# New puppy



## Aimless1 (Sep 25, 2011)

The long awaited litter whelped November 5. The puppies spent their first week of life at the Vizsla Nationals where their grandmother won the 2011 National Championship.


----------



## Aimless1 (Sep 25, 2011)

*Re: New puppies whelped*

Eyes open


----------



## mswhipple (Mar 7, 2011)

*Re: New puppies whelped*

Unbearable cuteness...


----------



## luv2laugh (Oct 6, 2011)

*Re: New puppies whelped*

oh, wow! So adorable. I love those little scrunched faces!


----------



## Looney (Sep 28, 2011)

*Re: New puppies whelped*

which adorable pup is yours?


----------



## Aimless1 (Sep 25, 2011)

*Re: New puppies whelped*

There are 8 total and I don't know yet. The puppies will be tested and then they will be matched with their owner.

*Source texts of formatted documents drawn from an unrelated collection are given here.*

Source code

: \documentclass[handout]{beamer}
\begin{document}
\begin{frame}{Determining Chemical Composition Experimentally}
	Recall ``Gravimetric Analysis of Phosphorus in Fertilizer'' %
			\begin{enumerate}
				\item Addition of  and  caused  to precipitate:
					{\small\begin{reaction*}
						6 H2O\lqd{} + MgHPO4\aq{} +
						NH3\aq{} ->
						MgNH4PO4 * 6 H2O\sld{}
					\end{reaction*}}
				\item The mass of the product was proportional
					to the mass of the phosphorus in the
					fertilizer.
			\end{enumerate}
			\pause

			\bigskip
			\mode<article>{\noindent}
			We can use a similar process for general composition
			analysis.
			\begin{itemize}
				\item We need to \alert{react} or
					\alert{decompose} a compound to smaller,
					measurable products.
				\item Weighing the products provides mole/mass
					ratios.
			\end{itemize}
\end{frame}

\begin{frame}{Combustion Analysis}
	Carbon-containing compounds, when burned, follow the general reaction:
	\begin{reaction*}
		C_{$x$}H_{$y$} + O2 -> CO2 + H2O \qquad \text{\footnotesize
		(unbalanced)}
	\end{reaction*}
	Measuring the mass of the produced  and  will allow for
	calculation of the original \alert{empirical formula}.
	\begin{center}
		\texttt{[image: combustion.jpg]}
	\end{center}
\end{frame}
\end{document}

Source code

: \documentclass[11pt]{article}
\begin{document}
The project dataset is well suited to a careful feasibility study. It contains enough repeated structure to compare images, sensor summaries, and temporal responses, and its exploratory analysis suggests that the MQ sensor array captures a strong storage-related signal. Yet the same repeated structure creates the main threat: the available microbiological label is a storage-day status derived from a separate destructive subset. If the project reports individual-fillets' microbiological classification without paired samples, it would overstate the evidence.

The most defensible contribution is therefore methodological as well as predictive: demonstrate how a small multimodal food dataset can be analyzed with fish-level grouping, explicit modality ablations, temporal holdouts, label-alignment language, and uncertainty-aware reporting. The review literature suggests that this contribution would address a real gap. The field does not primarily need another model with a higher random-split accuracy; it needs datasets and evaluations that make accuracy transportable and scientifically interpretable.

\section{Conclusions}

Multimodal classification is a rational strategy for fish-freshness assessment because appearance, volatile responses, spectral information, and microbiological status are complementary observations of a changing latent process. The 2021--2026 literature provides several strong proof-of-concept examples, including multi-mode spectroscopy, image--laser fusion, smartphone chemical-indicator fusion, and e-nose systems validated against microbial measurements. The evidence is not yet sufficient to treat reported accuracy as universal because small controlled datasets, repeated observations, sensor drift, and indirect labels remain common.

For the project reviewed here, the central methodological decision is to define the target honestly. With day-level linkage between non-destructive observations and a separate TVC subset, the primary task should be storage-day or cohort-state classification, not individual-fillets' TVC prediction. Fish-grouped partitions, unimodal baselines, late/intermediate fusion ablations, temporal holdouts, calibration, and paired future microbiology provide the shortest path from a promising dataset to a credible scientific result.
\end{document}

The way I figure it is that the breeder knows alot about me and is the one spending the time with the pups. Who better to match pup to owner than the breeder?


----------



## Looney (Sep 28, 2011)

*Re: New puppies whelped*

that's how i think too, we are going to meet Carol on the 29th of December about 2 weeks after they are born.
I've emailed her a bunch but hopefully she thinks that the coolest puppy belongs with me....i have the animal whisperer in me i swear! lol!!!!


----------



## JillandDan (Sep 8, 2010)

*Re: New puppies whelped*

Vs really are the cutest pups. All those wrinkles and the squished nose. I miss that.


----------



## Aimless1 (Sep 25, 2011)

We should find out which little bundle of joy is ours in about a week, and it's beginning to look like we'll start 2012 off with a new puppy.

The real fun is about to begin.


----------



## Ozkar (Jul 4, 2011)

Awww puppies!!!! I love puppies!!! 

A1, if you know and trust your breeder's instincts, then I totally agree with your assessment. We allowed our breeder to suggest the dog which was most like the traits we wanted and are overjoyed at how Ozkar turned out. He is all the things we expected and more. We wanted his daddy's looks and a similar nature. He turned out exactly like him. 

Try and encourage the breeder to take as many litter pics as possible. I only have one or two of Ozkar while with his siblings and mum and wish I had more.


----------



## Aimless1 (Sep 25, 2011)

my guy @ 6 weeks


----------



## Aimless1 (Sep 25, 2011)

Picked up our new little guy yesterday. 5 hour drive. He barely fit in the cat carrier we borrowed to bring him home in :-\ 

Had the normal expected dog dominance encounter once he entered the house. Quest certainly showed him who the boss is and of course the pup was terrified. Side benefit was that the puppy has already begun bonding with me. Have the next couple of days off so that should be mostly sorted out by the time I return to work.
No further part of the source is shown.